To me, personally, the chief value of that originally small Christian Social Council, was the opportunity which it
gave me of forming intimate personal friendships with the leading personalities among the Free Church Ministers
of that period. I could say much about that most beloved of men Ingli James, Minister of the Queens Road
Baptist Church, who spoke out with fierce and prophetic courage about war and the injustices and ungodliness
of the times. But I must single out above all others Leslie Cooke, the Minister of Warwick Road Congregational
Church who came in about 1938 and left in about 1945? We became fast mutual friends. No friend of his would
ever forget him. He was the most loving and lovable and Christian of men. He was a brilliant and moving
preacher, an orator by nature, whose powers of oratory [were] dedicated to preaching the gospel, not only the
gospel of personal salvation but the gospel of Christian social justice. He blazed his way through Coventry
life and left his mark upon the personal character and attitudes of many in the city before he was called out of it
into international service in the World Council of Churches. Before describing his part in the formation of the
Christian Service Centre I must, as it were, bring onto the stage Bishop Neville Gorton who followed Bishop
Mervyn Haigh in 1943 and served another remarkable episcopate for l2 years.
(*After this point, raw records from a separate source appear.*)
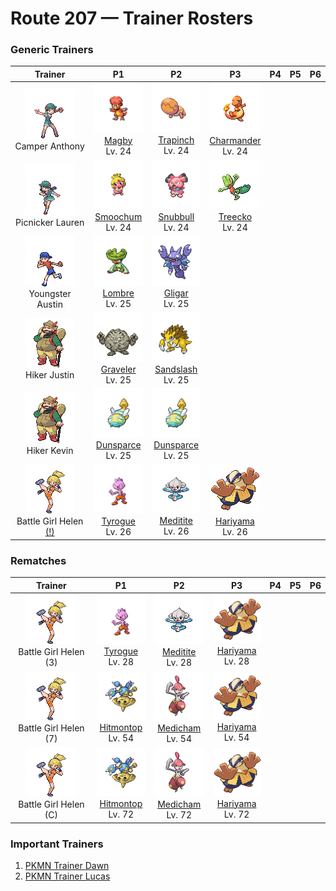 # Route 207 — Trainer Rosters

### Generic Trainers

| Trainer | P1 | P2 | P3 | P4 | P5 | P6 |
|:-------:|:--:|:--:|:--:|:--:|:--:|:--:|
| ![Camper Anthony](../../assets/trainers/camper.png "Camper Anthony")<br>Camper Anthony | ![Magby](../../assets/sprites/magby/front.gif "Magby: Its magma-like blood circulates throughout its body. Its body’s heat can top 1,100 degrees F.")<br>[Magby](../../pokemon/magby.md/)<br>Lv. 24 | ![Trapinch](../../assets/sprites/trapinch/front.gif "Trapinch: It makes a conical pit in desert sand and lies in wait at the bottom for prey to come tumbling down.")<br>[Trapinch](../../pokemon/trapinch.md/)<br>Lv. 24 | ![Charmander](../../assets/sprites/charmander/front.gif "Charmander: The fire on the tip of its tail is a measure of its life. If healthy, its tail burns intensely.")<br>[Charmander](../../pokemon/charmander.md/)<br>Lv. 24 |
| ![Picnicker Lauren](../../assets/trainers/picnicker.png "Picnicker Lauren")<br>Picnicker Lauren | ![Smoochum](../../assets/sprites/smoochum/front.gif "Smoochum: It tests everything by touching with its lips, which remember what it likes and dislikes.")<br>[Smoochum](../../pokemon/smoochum.md/)<br>Lv. 24 | ![Snubbull](../../assets/sprites/snubbull/front.gif "Snubbull: Small Pokémon flee from its scary face. It is, however, considered by women to be cute.")<br>[Snubbull](../../pokemon/snubbull.md/)<br>Lv. 24 | ![Treecko](../../assets/sprites/treecko/front.gif "Treecko: The soles of its feet are covered by countless tiny spikes, enabling it to walk on walls and ceilings.")<br>[Treecko](../../pokemon/treecko.md/)<br>Lv. 24 |
| ![Youngster Austin](../../assets/trainers/youngster.png "Youngster Austin")<br>Youngster Austin | ![Lombre](../../assets/sprites/lombre/front.gif "Lombre: It has a mischievous spirit. If it spots an angler, it will tug on the fishing line to interfere.")<br>[Lombre](../../pokemon/lombre.md/)<br>Lv. 25 | ![Gligar](../../assets/sprites/gligar/front.gif "Gligar: It glides as if sliding. It startles foes by clamping on to their faces, then jabs with its poison stinger.")<br>[Gligar](../../pokemon/gligar.md/)<br>Lv. 25 |
| ![Hiker Justin](../../assets/trainers/hiker.png "Hiker Justin")<br>Hiker Justin | ![Graveler](../../assets/sprites/graveler/front.gif "Graveler: It rolls on mountain paths to move. Once it builds momentum, no Pokémon can stop it without difficulty.")<br>[Graveler](../../pokemon/graveler.md/)<br>Lv. 25 | ![Sandslash](../../assets/sprites/sandslash/front.gif "Sandslash: It curls up, then rolls into foes with its back. Its sharp spines inflict severe damage.")<br>[Sandslash](../../pokemon/sandslash.md/)<br>Lv. 25 |
| ![Hiker Kevin](../../assets/trainers/hiker.png "Hiker Kevin")<br>Hiker Kevin | ![Dunsparce](../../assets/sprites/dunsparce/front.gif "Dunsparce: It digs into the ground with its tail and makes a mazelike nest. It can fly just a little.")<br>[Dunsparce](../../pokemon/dunsparce.md/)<br>Lv. 25 | ![Dunsparce](../../assets/sprites/dunsparce/front.gif "Dunsparce: It digs into the ground with its tail and makes a mazelike nest. It can fly just a little.")<br>[Dunsparce](../../pokemon/dunsparce.md/)<br>Lv. 25 |
| ![Battle Girl Helen (!)](../../assets/trainers/battle_girl.png "Battle Girl Helen (!)")<br>Battle Girl Helen [(!)](#rematches) | ![Tyrogue](../../assets/sprites/tyrogue/front.gif "Tyrogue: It is famous for its eagerness to fight and always nurses injuries from challenging larger foes.")<br>[Tyrogue](../../pokemon/tyrogue.md/)<br>Lv. 26 | ![Meditite](../../assets/sprites/meditite/front.gif "Meditite: It always trains deep in mountains. It levitates when it heightens its spiritual power through meditation.")<br>[Meditite](../../pokemon/meditite.md/)<br>Lv. 26 | ![Hariyama](../../assets/sprites/hariyama/front.gif "Hariyama: It loves to match power with big-bodied Pokémon. It can knock a truck flying with its arm thrusts.")<br>[Hariyama](../../pokemon/hariyama.md/)<br>Lv. 26 |


### Rematches

| Trainer | P1 | P2 | P3 | P4 | P5 | P6 |
|:-------:|:--:|:--:|:--:|:--:|:--:|:--:|
| ![Battle Girl Helen (3)](../../assets/trainers/battle_girl.png "Battle Girl Helen (3)")<br>Battle Girl Helen (3) | ![Tyrogue](../../assets/sprites/tyrogue/front.gif "Tyrogue: It is famous for its eagerness to fight and always nurses injuries from challenging larger foes.")<br>[Tyrogue](../../pokemon/tyrogue.md/)<br>Lv. 28 | ![Meditite](../../assets/sprites/meditite/front.gif "Meditite: It always trains deep in mountains. It levitates when it heightens its spiritual power through meditation.")<br>[Meditite](../../pokemon/meditite.md/)<br>Lv. 28 | ![Hariyama](../../assets/sprites/hariyama/front.gif "Hariyama: It loves to match power with big-bodied Pokémon. It can knock a truck flying with its arm thrusts.")<br>[Hariyama](../../pokemon/hariyama.md/)<br>Lv. 28 |
| ![Battle Girl Helen (7)](../../assets/trainers/battle_girl.png "Battle Girl Helen (7)")<br>Battle Girl Helen (7) | ![Hitmontop](../../assets/sprites/hitmontop/front.gif "Hitmontop: It fights while spinning like a top. The centrifugal force boosts its destructive power by ten.")<br>[Hitmontop](../../pokemon/hitmontop.md/)<br>Lv. 54 | ![Medicham](../../assets/sprites/medicham/front.gif "Medicham: It gains the ability to see the aura of its opponents by honing its mind through starvation.")<br>[Medicham](../../pokemon/medicham.md/)<br>Lv. 54 | ![Hariyama](../../assets/sprites/hariyama/front.gif "Hariyama: It loves to match power with big-bodied Pokémon. It can knock a truck flying with its arm thrusts.")<br>[Hariyama](../../pokemon/hariyama.md/)<br>Lv. 54 |
| ![Battle Girl Helen (C)](../../assets/trainers/battle_girl.png "Battle Girl Helen (C)")<br>Battle Girl Helen (C) | ![Hitmontop](../../assets/sprites/hitmontop/front.gif "Hitmontop: It fights while spinning like a top. The centrifugal force boosts its destructive power by ten.")<br>[Hitmontop](../../pokemon/hitmontop.md/)<br>Lv. 72 | ![Medicham](../../assets/sprites/medicham/front.gif "Medicham: It gains the ability to see the aura of its opponents by honing its mind through starvation.")<br>[Medicham](../../pokemon/medicham.md/)<br>Lv. 72 | ![Hariyama](../../assets/sprites/hariyama/front.gif "Hariyama: It loves to match power with big-bodied Pokémon. It can knock a truck flying with its arm thrusts.")<br>[Hariyama](../../pokemon/hariyama.md/)<br>Lv. 72 |


### Important Trainers

1. [PKMN Trainer Dawn](important_trainers.md#pkmn-trainer-dawn)
1. [PKMN Trainer Lucas](important_trainers.md#pkmn-trainer-lucas)
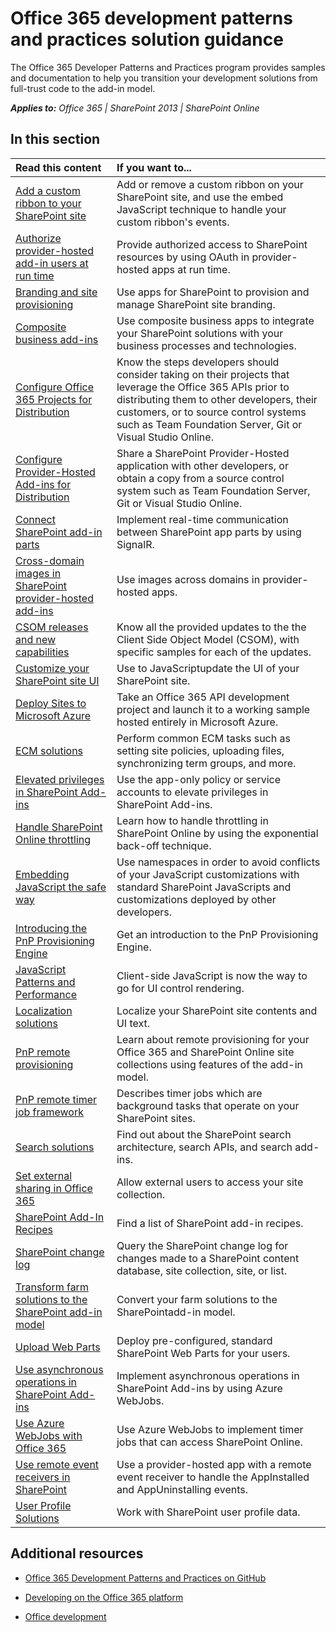 
# Office 365 development patterns and practices solution guidance
The Office 365 Developer Patterns and Practices program provides samples and documentation to help you transition your development solutions from full-trust code to the add-in model.

 _**Applies to:** Office 365 | SharePoint 2013 | SharePoint Online_

## In this section

|**Read this content**|**If you want to...**|
|:-----|:-----|
|[Add a custom ribbon to your SharePoint site](Add-a-custom-ribbon-to-your-SharePoint-site.md)|Add or remove a custom ribbon on your SharePoint site, and use the embed JavaScript technique to handle your custom ribbon's events.|
|[Authorize provider-hosted add-in users at run time](authorize-provider-hosted-add-in-users-at-run-time-by-using-oauth.md)|Provide authorized access to SharePoint resources by using OAuth in provider-hosted apps at run time.|
|[Branding and site provisioning](Branding-and-site-provisioning-solutions-for-SharePoint.md)|Use apps for SharePoint to provision and manage SharePoint site branding.|
|[Composite business add-ins](Composite-buisness-apps-for-SharePoint.md)|Use composite business apps to integrate your SharePoint solutions with your business processes and technologies. |
|[Configure Office 365 Projects for Distribution](Configure-O365Api-Project-For-Distribution.md)|Know the steps developers should consider taking on their projects that leverage the Office 365 APIs prior to distributing them to other developers, their customers, or to source control systems such as Team Foundation Server, Git or Visual Studio Online.|
|[Configure Provider-Hosted Add-ins for Distribution](Configure-SP-Provider-Hosted-Apps-For-Distribution.md)|Share a SharePoint Provider-Hosted application with other developers, or obtain a copy from a source control system such as Team Foundation Server, Git or Visual Studio Online.|
|[Connect SharePoint add-in parts](Connect-SharePoint-app-parts-by-using-SignalR.md)|Implement real-time communication between SharePoint app parts by using SignalR. |
|[Cross-domain images in SharePoint provider-hosted add-ins](cross-domain-images-in-sharepoint-provider-hosted-add-ins.md)|Use images across domains in provider-hosted apps.|
|[CSOM releases and new capabilities](CSOM-Releases-And-New-Capabilities.md)|Know all the provided updates to the the Client Side Object Model (CSOM), with specific samples for each of the updates.|
|[Customize your SharePoint site UI](Customize-your-SharePoint-site-UI-by-using-JavaScript.md)|Use to JavaScriptupdate the UI of your SharePoint site.|
|[Deploy Sites to Microsoft Azure](Move-O365Api-Project-from-Dev-To-Prod.md)|Take an Office 365 API development project and launch it to a working sample hosted entirely in Microsoft Azure.|
|[ECM solutions](Enterprise-Content-Management-solutions-for-SharePoint-2013-and-SharePoint-Online.md)|Perform common ECM tasks such as setting site policies, uploading files, synchronizing term groups, and more.|
|[Elevated privileges in SharePoint Add-ins](elevated-privileges-in-sharepoint-add-ins.md)|Use the app-only policy or service accounts to elevate privileges in SharePoint Add-ins.|
|[Handle SharePoint Online throttling](Handle-SharePoint-Online-throttling-by-using-exponential-back-off.md)|Learn how to handle throttling in SharePoint Online by using the exponential back-off technique.|
|[Embedding JavaScript the safe way](Embedding-JavaScript-into-SharePoint.md)|Use namespaces in order to avoid conflicts of your JavaScript customizations with standard SharePoint JavaScripts and customizations deployed by other developers.|
|[Introducing the PnP Provisioning Engine](Introducing-the-PnP-Provisioning-Engine.md)|Get an introduction to the PnP Provisioning Engine.|
|[JavaScript Patterns and Performance](javascript-patterns-and-performance.md)|Client-side JavaScript is now the way to go for UI control rendering.|
|[Localization solutions](localization-solutions-for-sharepoint-2013-and-sharepoint-online.md)|Localize your SharePoint site contents and UI text.|
|[PnP remote provisioning](pnp-remote-provisioning.md)|Learn about remote provisioning for your Office 365 and SharePoint Online site collections using features of the add-in model.|
|[PnP remote timer job framework](pnp-remote-timer-job-framework.md)|Describes timer jobs which are background tasks that operate on your SharePoint sites.|
|[Search solutions](search-solutions-in-sharepoint-2013-and-sharepoint-online.md)|Find out about the SharePoint search architecture, search APIs, and search add-ins.|
|[Set external sharing in Office 365](Set-external-sharing-on-site-collections-in-Office-365.md)|Allow external users to access your site collection.|
|[SharePoint Add-In Recipes](sharepoint-add-in-recipes.md)|Find a list of SharePoint add-in recipes.|
|[SharePoint change log](query-sharepoint-change-log-with-changequery-and-changeToken.md)|Query the SharePoint change log for changes made to a SharePoint content database, site collection, site, or list.|
|[Transform farm solutions to the SharePoint add-in model](Transform-farm-solutions-to-the-SharePoint-app-model.md)|Convert your farm solutions to the SharePointadd-in model.|
|[Upload Web Parts](upload-web-parts-in-sharepoint.md)|Deploy pre-configured, standard SharePoint Web Parts for your users.|
|[Use asynchronous operations in SharePoint Add-ins](use-asynchronous-operations-in-sharepoint-add-ins.md)|Implement asynchronous operations in SharePoint Add-ins by using Azure WebJobs.|
|[Use Azure WebJobs with Office 365](Use-Microsoft-Azure-WebJobs-with-Office-365.md)|Use Azure WebJobs to implement timer jobs that can access SharePoint Online.|
|[Use remote event receivers in SharePoint](Use-remote-event-receivers-in-SharePoint.md)|Use a provider-hosted app with a remote event receiver to handle the AppInstalled and AppUninstalling events. |
|[User Profile Solutions](user-profile-solutions-for-sharepoint.md)|Work with SharePoint user profile data.|


## Additional resources
<a name="bk_addresources"> </a>


-  [Office 365 Development Patterns and Practices on GitHub](https://github.com/OfficeDev/PnP)
    
-  [Developing on the Office 365 platform](http://msdn.microsoft.com/en-us/office/office365/howto/platform-development-overview)
    
-  [Office development](http://msdn.microsoft.com/en-us/library/office/dn467914%28v=office.15%29.aspx)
Neville Gorton was a great contrast to Mervyn Haigh - there could hardly be a greater. He was unconventional,
uninhibited, a passionate lover of people, and especially of the underdog, a hater of constitutions and of
hindrances to the free practical expression of the Christian faith. He came to be Bishop knowing that a new
Cathedral was about to be built and that he would have a leading part, along with the Provost, in the fashioning,
not only of the new building as such, but still more of its purposes. He believed that a Cathedral should exist for
the purpose not only of the worship of God in the building but of practical Christian service to the community of
the people of the city and diocese of Coventry.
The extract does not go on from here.